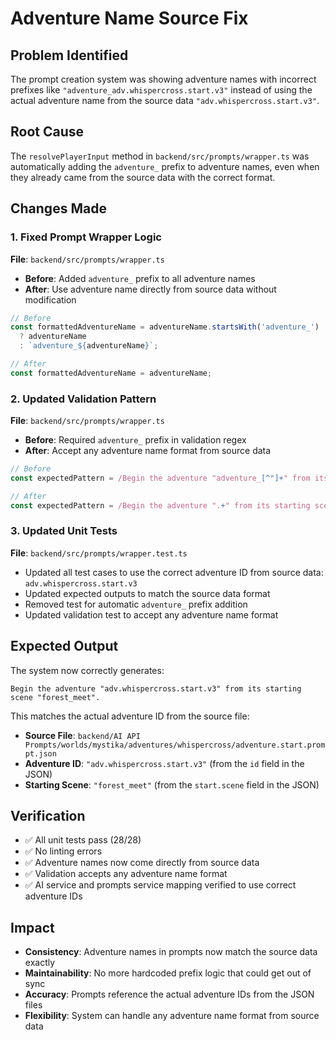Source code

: # Adventure Name Source Fix

## Problem Identified

The prompt creation system was showing adventure names with incorrect prefixes like `"adventure_adv.whispercross.start.v3"` instead of using the actual adventure name from the source data `"adv.whispercross.start.v3"`.

## Root Cause

The `resolvePlayerInput` method in `backend/src/prompts/wrapper.ts` was automatically adding the `adventure_` prefix to adventure names, even when they already came from the source data with the correct format.

## Changes Made

### 1. Fixed Prompt Wrapper Logic
**File**: `backend/src/prompts/wrapper.ts`

- **Before**: Added `adventure_` prefix to all adventure names
- **After**: Use adventure name directly from source data without modification

```typescript
// Before
const formattedAdventureName = adventureName.startsWith('adventure_') 
  ? adventureName 
  : `adventure_${adventureName}`;

// After  
const formattedAdventureName = adventureName;
```

### 2. Updated Validation Pattern
**File**: `backend/src/prompts/wrapper.ts`

- **Before**: Required `adventure_` prefix in validation regex
- **After**: Accept any adventure name format from source data

```typescript
// Before
const expectedPattern = /Begin the adventure "adventure_[^"]+" from its starting scene "\w+"/;

// After
const expectedPattern = /Begin the adventure ".+" from its starting scene "\w+"/;
```

### 3. Updated Unit Tests
**File**: `backend/src/prompts/wrapper.test.ts`

- Updated all test cases to use the correct adventure ID from source data: `adv.whispercross.start.v3`
- Updated expected outputs to match the source data format
- Removed test for automatic `adventure_` prefix addition
- Updated validation test to accept any adventure name format

## Expected Output

The system now correctly generates:
```
Begin the adventure "adv.whispercross.start.v3" from its starting scene "forest_meet".
```

This matches the actual adventure ID from the source file:
- **Source File**: `backend/AI API Prompts/worlds/mystika/adventures/whispercross/adventure.start.prompt.json`
- **Adventure ID**: `"adv.whispercross.start.v3"` (from the `id` field in the JSON)
- **Starting Scene**: `"forest_meet"` (from the `start.scene` field in the JSON)

## Verification

- ✅ All unit tests pass (28/28)
- ✅ No linting errors
- ✅ Adventure names now come directly from source data
- ✅ Validation accepts any adventure name format
- ✅ AI service and prompts service mapping verified to use correct adventure IDs

## Impact

- **Consistency**: Adventure names in prompts now match the source data exactly
- **Maintainability**: No more hardcoded prefix logic that could get out of sync
- **Accuracy**: Prompts reference the actual adventure IDs from the JSON files
- **Flexibility**: System can handle any adventure name format from source data














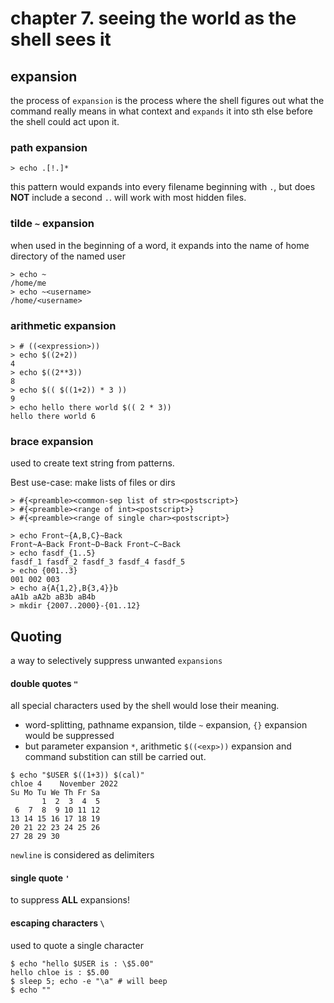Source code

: # chapter 7. seeing the world as the shell sees it

## expansion
the process of `expansion` is the process where the shell figures out
what the command really means in what context and `expands` it into sth else 
before the shell could act upon it.

### path expansion
```commandline
> echo .[!.]*
```
this pattern would expands into every filename beginning with `.`, but 
does **NOT** include a second `.`. will work with most hidden files.

### tilde `~` expansion
when used in the beginning of a word, it expands into the name of home
directory of the named user
```commandline
> echo ~
/home/me
> echo ~<username>
/home/<username>
```

### arithmetic expansion
```commandline
> # ((<expression>))
> echo $((2+2))
4
> echo $((2**3))
8
> echo $(( $((1+2)) * 3 ))
9
> echo hello there world $(( 2 * 3))
hello there world 6
```

### brace expansion
used to create text string from patterns.

Best use-case: make lists of files or dirs 

```commandline
> #{<preamble><common-sep list of str><postscript>}
> #{<preamble><range of int><postscript>}
> #{<preamble><range of single char><postscript>}

> echo Front~{A,B,C}~Back
Front~A~Back Front~D~Back Front~C~Back
> echo fasdf_{1..5}
fasdf_1 fasdf_2 fasdf_3 fasdf_4 fasdf_5
> echo {001..3}
001 002 003
> echo a{A{1,2},B{3,4}}b
aA1b aA2b aB3b aB4b
> mkdir {2007..2000}-{01..12}
```

## Quoting
a way to selectively suppress unwanted `expansions`

#### double quotes `"`
all special characters used by the shell would lose their meaning.
- word-splitting, pathname expansion, tilde `~` expansion, `{}` expansion 
would be suppressed
- but parameter expansion `*`, arithmetic `$((<exp>))` expansion and command substition
can still be carried out.
```commandline
$ echo "$USER $((1+3)) $(cal)"
chloe 4    November 2022      
Su Mo Tu We Th Fr Sa  
       1  2  3  4  5  
 6  7  8  9 10 11 12  
13 14 15 16 17 18 19  
20 21 22 23 24 25 26  
27 28 29 30 
```

`newline` is considered as delimiters

#### single quote `'`
to suppress **ALL** expansions!

#### escaping characters `\`
used to quote a single character
```commandline
$ echo "hello $USER is : \$5.00"
hello chloe is : $5.00
$ sleep 5; echo -e "\a" # will beep
$ echo ""
```











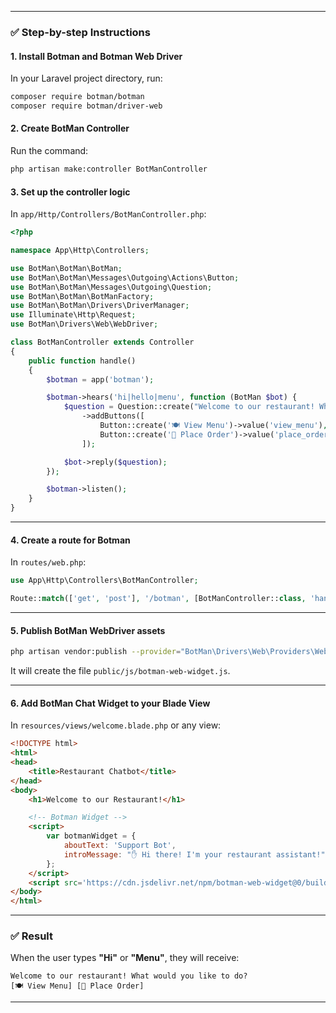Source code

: 
---

### ✅ Step-by-step Instructions

#### **1. Install Botman and Botman Web Driver**

In your Laravel project directory, run:

```bash
composer require botman/botman
composer require botman/driver-web
```

#### **2. Create BotMan Controller**

Run the command:

```bash
php artisan make:controller BotManController
```

#### **3. Set up the controller logic**

In `app/Http/Controllers/BotManController.php`:

```php
<?php

namespace App\Http\Controllers;

use BotMan\BotMan\BotMan;
use BotMan\BotMan\Messages\Outgoing\Actions\Button;
use BotMan\BotMan\Messages\Outgoing\Question;
use BotMan\BotMan\BotManFactory;
use BotMan\BotMan\Drivers\DriverManager;
use Illuminate\Http\Request;
use BotMan\Drivers\Web\WebDriver;

class BotManController extends Controller
{
    public function handle()
    {
        $botman = app('botman');

        $botman->hears('hi|hello|menu', function (BotMan $bot) {
            $question = Question::create("Welcome to our restaurant! What would you like to do?")
                ->addButtons([
                    Button::create('🍽 View Menu')->value('view_menu'),
                    Button::create('🛒 Place Order')->value('place_order')
                ]);

            $bot->reply($question);
        });

        $botman->listen();
    }
}
```

---

#### **4. Create a route for Botman**

In `routes/web.php`:

```php
use App\Http\Controllers\BotManController;

Route::match(['get', 'post'], '/botman', [BotManController::class, 'handle']);
```

---

#### **5. Publish BotMan WebDriver assets**

```bash
php artisan vendor:publish --provider="BotMan\Drivers\Web\Providers\WebServiceProvider"
```

It will create the file `public/js/botman-web-widget.js`.

---

#### **6. Add BotMan Chat Widget to your Blade View**

In `resources/views/welcome.blade.php` or any view:

```html
<!DOCTYPE html>
<html>
<head>
    <title>Restaurant Chatbot</title>
</head>
<body>
    <h1>Welcome to our Restaurant!</h1>

    <!-- Botman Widget -->
    <script>
        var botmanWidget = {
            aboutText: 'Support Bot',
            introMessage: "✋ Hi there! I'm your restaurant assistant!"
        };
    </script>
    <script src='https://cdn.jsdelivr.net/npm/botman-web-widget@0/build/js/widget.js'></script>
</body>
</html>
```

---

### ✅ Result

When the user types **"Hi"** or **"Menu"**, they will receive:

```
Welcome to our restaurant! What would you like to do?
[🍽 View Menu] [🛒 Place Order]
```

---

**The problem:** Exclude the pictures and repeat the entries word for word.

**Answer to the exercise:**
Source code

: # Adventure Name Source Fix

## Problem Identified

The prompt creation system was showing adventure names with incorrect prefixes like `"adventure_adv.whispercross.start.v3"` instead of using the actual adventure name from the source data `"adv.whispercross.start.v3"`.

## Root Cause

The `resolvePlayerInput` method in `backend/src/prompts/wrapper.ts` was automatically adding the `adventure_` prefix to adventure names, even when they already came from the source data with the correct format.

## Changes Made

### 1. Fixed Prompt Wrapper Logic
**File**: `backend/src/prompts/wrapper.ts`

- **Before**: Added `adventure_` prefix to all adventure names
- **After**: Use adventure name directly from source data without modification

```typescript
// Before
const formattedAdventureName = adventureName.startsWith('adventure_') 
  ? adventureName 
  : `adventure_${adventureName}`;

// After  
const formattedAdventureName = adventureName;
```

### 2. Updated Validation Pattern
**File**: `backend/src/prompts/wrapper.ts`

- **Before**: Required `adventure_` prefix in validation regex
- **After**: Accept any adventure name format from source data

```typescript
// Before
const expectedPattern = /Begin the adventure "adventure_[^"]+" from its starting scene "\w+"/;

// After
const expectedPattern = /Begin the adventure ".+" from its starting scene "\w+"/;
```

### 3. Updated Unit Tests
**File**: `backend/src/prompts/wrapper.test.ts`

- Updated all test cases to use the correct adventure ID from source data: `adv.whispercross.start.v3`
- Updated expected outputs to match the source data format
- Removed test for automatic `adventure_` prefix addition
- Updated validation test to accept any adventure name format

## Expected Output

The system now correctly generates:
```
Begin the adventure "adv.whispercross.start.v3" from its starting scene "forest_meet".
```

This matches the actual adventure ID from the source file:
- **Source File**: `backend/AI API Prompts/worlds/mystika/adventures/whispercross/adventure.start.prompt.json`
- **Adventure ID**: `"adv.whispercross.start.v3"` (from the `id` field in the JSON)
- **Starting Scene**: `"forest_meet"` (from the `start.scene` field in the JSON)

## Verification

- ✅ All unit tests pass (28/28)
- ✅ No linting errors
- ✅ Adventure names now come directly from source data
- ✅ Validation accepts any adventure name format
- ✅ AI service and prompts service mapping verified to use correct adventure IDs

## Impact

- **Consistency**: Adventure names in prompts now match the source data exactly
- **Maintainability**: No more hardcoded prefix logic that could get out of sync
- **Accuracy**: Prompts reference the actual adventure IDs from the JSON files
- **Flexibility**: System can handle any adventure name format from source data














Source code

: # chapter 7. seeing the world as the shell sees it

## expansion
the process of `expansion` is the process where the shell figures out
what the command really means in what context and `expands` it into sth else 
before the shell could act upon it.

### path expansion
```commandline
> echo .[!.]*
```
this pattern would expands into every filename beginning with `.`, but 
does **NOT** include a second `.`. will work with most hidden files.

### tilde `~` expansion
when used in the beginning of a word, it expands into the name of home
directory of the named user
```commandline
> echo ~
/home/me
> echo ~<username>
/home/<username>
```

### arithmetic expansion
```commandline
> # ((<expression>))
> echo $((2+2))
4
> echo $((2**3))
8
> echo $(( $((1+2)) * 3 ))
9
> echo hello there world $(( 2 * 3))
hello there world 6
```

### brace expansion
used to create text string from patterns.

Best use-case: make lists of files or dirs 

```commandline
> #{<preamble><common-sep list of str><postscript>}
> #{<preamble><range of int><postscript>}
> #{<preamble><range of single char><postscript>}

> echo Front~{A,B,C}~Back
Front~A~Back Front~D~Back Front~C~Back
> echo fasdf_{1..5}
fasdf_1 fasdf_2 fasdf_3 fasdf_4 fasdf_5
> echo {001..3}
001 002 003
> echo a{A{1,2},B{3,4}}b
aA1b aA2b aB3b aB4b
> mkdir {2007..2000}-{01..12}
```

## Quoting
a way to selectively suppress unwanted `expansions`

#### double quotes `"`
all special characters used by the shell would lose their meaning.
- word-splitting, pathname expansion, tilde `~` expansion, `{}` expansion 
would be suppressed
- but parameter expansion `*`, arithmetic `$((<exp>))` expansion and command substition
can still be carried out.
```commandline
$ echo "$USER $((1+3)) $(cal)"
chloe 4    November 2022      
Su Mo Tu We Th Fr Sa  
       1  2  3  4  5  
 6  7  8  9 10 11 12  
13 14 15 16 17 18 19  
20 21 22 23 24 25 26  
27 28 29 30 
```

`newline` is considered as delimiters

#### single quote `'`
to suppress **ALL** expansions!

#### escaping characters `\`
used to quote a single character
```commandline
$ echo "hello $USER is : \$5.00"
hello chloe is : $5.00
$ sleep 5; echo -e "\a" # will beep
$ echo ""
```











Source code

: 
---

### ✅ Step-by-step Instructions

#### **1. Install Botman and Botman Web Driver**

In your Laravel project directory, run:

```bash
composer require botman/botman
composer require botman/driver-web
```

#### **2. Create BotMan Controller**

Run the command:

```bash
php artisan make:controller BotManController
```

#### **3. Set up the controller logic**

In `app/Http/Controllers/BotManController.php`:

```php
<?php

namespace App\Http\Controllers;

use BotMan\BotMan\BotMan;
use BotMan\BotMan\Messages\Outgoing\Actions\Button;
use BotMan\BotMan\Messages\Outgoing\Question;
use BotMan\BotMan\BotManFactory;
use BotMan\BotMan\Drivers\DriverManager;
use Illuminate\Http\Request;
use BotMan\Drivers\Web\WebDriver;

class BotManController extends Controller
{
    public function handle()
    {
        $botman = app('botman');

        $botman->hears('hi|hello|menu', function (BotMan $bot) {
            $question = Question::create("Welcome to our restaurant! What would you like to do?")
                ->addButtons([
                    Button::create('🍽 View Menu')->value('view_menu'),
                    Button::create('🛒 Place Order')->value('place_order')
                ]);

            $bot->reply($question);
        });

        $botman->listen();
    }
}
```

---

#### **4. Create a route for Botman**

In `routes/web.php`:

```php
use App\Http\Controllers\BotManController;

Route::match(['get', 'post'], '/botman', [BotManController::class, 'handle']);
```

---

#### **5. Publish BotMan WebDriver assets**

```bash
php artisan vendor:publish --provider="BotMan\Drivers\Web\Providers\WebServiceProvider"
```

It will create the file `public/js/botman-web-widget.js`.

---

#### **6. Add BotMan Chat Widget to your Blade View**

In `resources/views/welcome.blade.php` or any view:

```html
<!DOCTYPE html>
<html>
<head>
    <title>Restaurant Chatbot</title>
</head>
<body>
    <h1>Welcome to our Restaurant!</h1>

    <!-- Botman Widget -->
    <script>
        var botmanWidget = {
            aboutText: 'Support Bot',
            introMessage: "✋ Hi there! I'm your restaurant assistant!"
        };
    </script>
    <script src='https://cdn.jsdelivr.net/npm/botman-web-widget@0/build/js/widget.js'></script>
</body>
</html>
```

---

### ✅ Result

When the user types **"Hi"** or **"Menu"**, they will receive:

```
Welcome to our restaurant! What would you like to do?
[🍽 View Menu] [🛒 Place Order]
```

---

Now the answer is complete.